Helping organisations to optimise processes and save costs, outsourcing has evolved alongside the market and enterprise expectations. It is now smarter, says McKinsey, as companies outsource to ‘capitalise on more sophisticated provider offerings’ and thereby open their corporate doors to advanced digital solutions such as AI, robotics, automation, analytics and machine learning.

It also, reminds Mandla Mbonambi, CEO of Africonology, of a strategic way for organisations to remain focused on their core business operations and activities while trusting services and solutions to the capable hands of a trusted service provider.

“Outsourcing can be an invaluable asset,” he continues. “However, it needs to be approached with realism. No solution or service is without its pros and cons, and outsourcing is no different. For an organisation to benefit from an outsourcing partnership, it needs to understand both the benefits and the drawbacks of this approach to ensure value is created.”

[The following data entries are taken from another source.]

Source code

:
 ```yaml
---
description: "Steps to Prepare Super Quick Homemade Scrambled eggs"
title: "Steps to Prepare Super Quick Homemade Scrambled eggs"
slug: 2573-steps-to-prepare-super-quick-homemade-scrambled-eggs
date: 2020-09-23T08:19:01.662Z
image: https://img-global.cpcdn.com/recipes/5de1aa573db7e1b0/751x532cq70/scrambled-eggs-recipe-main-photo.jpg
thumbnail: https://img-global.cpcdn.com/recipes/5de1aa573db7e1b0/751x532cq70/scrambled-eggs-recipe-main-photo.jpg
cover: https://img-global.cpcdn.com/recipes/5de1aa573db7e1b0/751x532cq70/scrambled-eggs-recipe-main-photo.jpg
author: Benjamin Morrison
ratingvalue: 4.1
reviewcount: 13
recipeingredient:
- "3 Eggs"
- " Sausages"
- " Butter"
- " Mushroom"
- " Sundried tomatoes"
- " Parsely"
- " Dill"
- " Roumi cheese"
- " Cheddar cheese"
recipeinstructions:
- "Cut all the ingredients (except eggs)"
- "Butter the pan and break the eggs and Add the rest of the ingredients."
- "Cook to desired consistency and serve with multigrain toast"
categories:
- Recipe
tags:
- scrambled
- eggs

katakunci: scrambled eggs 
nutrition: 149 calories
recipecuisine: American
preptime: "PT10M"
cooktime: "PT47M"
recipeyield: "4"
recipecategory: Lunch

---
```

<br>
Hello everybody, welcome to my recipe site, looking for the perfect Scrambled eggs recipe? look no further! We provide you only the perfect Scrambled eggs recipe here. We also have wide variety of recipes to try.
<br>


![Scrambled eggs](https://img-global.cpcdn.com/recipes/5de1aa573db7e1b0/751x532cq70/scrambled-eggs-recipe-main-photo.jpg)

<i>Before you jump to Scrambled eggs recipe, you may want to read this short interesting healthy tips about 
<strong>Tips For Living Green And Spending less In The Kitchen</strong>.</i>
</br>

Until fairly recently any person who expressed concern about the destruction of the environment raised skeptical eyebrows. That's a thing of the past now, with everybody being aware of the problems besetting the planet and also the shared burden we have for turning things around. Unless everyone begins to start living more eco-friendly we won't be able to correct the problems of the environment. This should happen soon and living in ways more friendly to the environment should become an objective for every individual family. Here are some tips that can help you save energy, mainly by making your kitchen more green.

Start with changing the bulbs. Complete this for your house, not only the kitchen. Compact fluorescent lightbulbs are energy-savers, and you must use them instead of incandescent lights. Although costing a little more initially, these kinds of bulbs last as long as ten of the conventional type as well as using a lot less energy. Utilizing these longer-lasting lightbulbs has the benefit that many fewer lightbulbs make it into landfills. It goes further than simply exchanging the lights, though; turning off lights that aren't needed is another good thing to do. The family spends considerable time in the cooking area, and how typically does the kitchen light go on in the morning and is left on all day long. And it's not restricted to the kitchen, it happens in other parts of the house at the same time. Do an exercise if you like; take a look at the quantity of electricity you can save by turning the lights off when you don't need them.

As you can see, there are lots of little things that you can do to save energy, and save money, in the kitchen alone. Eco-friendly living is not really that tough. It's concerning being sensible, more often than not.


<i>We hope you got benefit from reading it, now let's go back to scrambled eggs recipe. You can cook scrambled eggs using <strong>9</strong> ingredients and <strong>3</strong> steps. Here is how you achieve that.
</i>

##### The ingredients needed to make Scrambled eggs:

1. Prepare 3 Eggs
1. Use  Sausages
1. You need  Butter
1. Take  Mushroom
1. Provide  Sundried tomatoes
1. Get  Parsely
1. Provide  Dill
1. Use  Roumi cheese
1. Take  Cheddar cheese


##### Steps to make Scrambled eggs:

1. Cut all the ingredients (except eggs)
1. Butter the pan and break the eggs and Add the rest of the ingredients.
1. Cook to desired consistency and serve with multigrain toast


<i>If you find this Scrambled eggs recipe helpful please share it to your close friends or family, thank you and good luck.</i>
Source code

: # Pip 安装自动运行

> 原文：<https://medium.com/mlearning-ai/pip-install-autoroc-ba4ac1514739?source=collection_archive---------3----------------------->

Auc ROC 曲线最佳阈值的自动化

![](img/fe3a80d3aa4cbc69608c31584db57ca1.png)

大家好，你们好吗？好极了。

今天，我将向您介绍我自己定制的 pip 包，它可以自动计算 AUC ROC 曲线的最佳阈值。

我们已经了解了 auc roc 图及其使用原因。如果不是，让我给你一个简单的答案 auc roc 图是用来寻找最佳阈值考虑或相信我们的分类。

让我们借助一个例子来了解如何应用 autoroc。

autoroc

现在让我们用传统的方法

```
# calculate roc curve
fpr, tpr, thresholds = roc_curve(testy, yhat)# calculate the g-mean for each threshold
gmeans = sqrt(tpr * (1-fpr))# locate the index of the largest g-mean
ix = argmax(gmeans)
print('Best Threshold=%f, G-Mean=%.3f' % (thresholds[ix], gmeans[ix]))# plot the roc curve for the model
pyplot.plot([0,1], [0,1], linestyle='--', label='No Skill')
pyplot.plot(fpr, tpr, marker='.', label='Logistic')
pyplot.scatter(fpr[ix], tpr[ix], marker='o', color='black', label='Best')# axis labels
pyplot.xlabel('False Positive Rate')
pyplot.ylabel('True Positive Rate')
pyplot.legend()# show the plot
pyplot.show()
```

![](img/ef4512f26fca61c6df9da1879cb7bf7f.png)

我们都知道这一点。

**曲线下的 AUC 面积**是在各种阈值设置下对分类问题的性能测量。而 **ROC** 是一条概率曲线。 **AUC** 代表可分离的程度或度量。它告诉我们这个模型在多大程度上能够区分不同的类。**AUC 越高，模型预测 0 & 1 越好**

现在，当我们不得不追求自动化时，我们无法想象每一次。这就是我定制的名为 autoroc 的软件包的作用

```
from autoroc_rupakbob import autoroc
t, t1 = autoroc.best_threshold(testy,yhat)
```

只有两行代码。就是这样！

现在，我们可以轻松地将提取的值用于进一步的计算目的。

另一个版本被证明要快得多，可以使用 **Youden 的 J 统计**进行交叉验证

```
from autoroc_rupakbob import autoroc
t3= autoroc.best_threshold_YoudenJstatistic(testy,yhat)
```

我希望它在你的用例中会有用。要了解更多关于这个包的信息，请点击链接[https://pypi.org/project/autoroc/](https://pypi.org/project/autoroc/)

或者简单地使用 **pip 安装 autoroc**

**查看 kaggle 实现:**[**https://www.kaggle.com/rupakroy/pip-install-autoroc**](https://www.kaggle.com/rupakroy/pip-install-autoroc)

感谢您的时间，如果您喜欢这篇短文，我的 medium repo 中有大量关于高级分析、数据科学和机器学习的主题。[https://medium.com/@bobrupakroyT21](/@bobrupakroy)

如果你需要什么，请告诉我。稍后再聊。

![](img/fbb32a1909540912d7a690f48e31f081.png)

The benefits are significant and long-term, particularly if the relationship between the service provider and the company is solid.

Then, benefits such as lower labour costs and reduced labour risks, will be felt by the organisation over the long term.

When a company opts into outsourcing from a service provider to undertake specific tasks, it doesn’t need to hire permanent consultants or skilled employees to bolster its capabilities.

Instead, the service provider steps in with a full crew complement populates short- and long-term projects with the right talent and removes the risks that accompany the management, hiring and engagement of staff.

“The company outsourcing the work doesn’t have to worry about employment benefits, packages or retention, they just hand those problems over to the service provider,” says Mbonambi. “This approach also allows for organisations to focus more on the core of their business while non-core, yet essential, roles and projects are managed externally within specific timelines and budgets.”

Wedded to the management and retention of talent is the delightful benefit that the company no longer has to wade into the battle ring and fight for top-tier talent. Instead, specialised, highly skilled and experienced talent is wooed and curated by the service provider while the company gets all the value from having hands-on access to a smart and capable workforce.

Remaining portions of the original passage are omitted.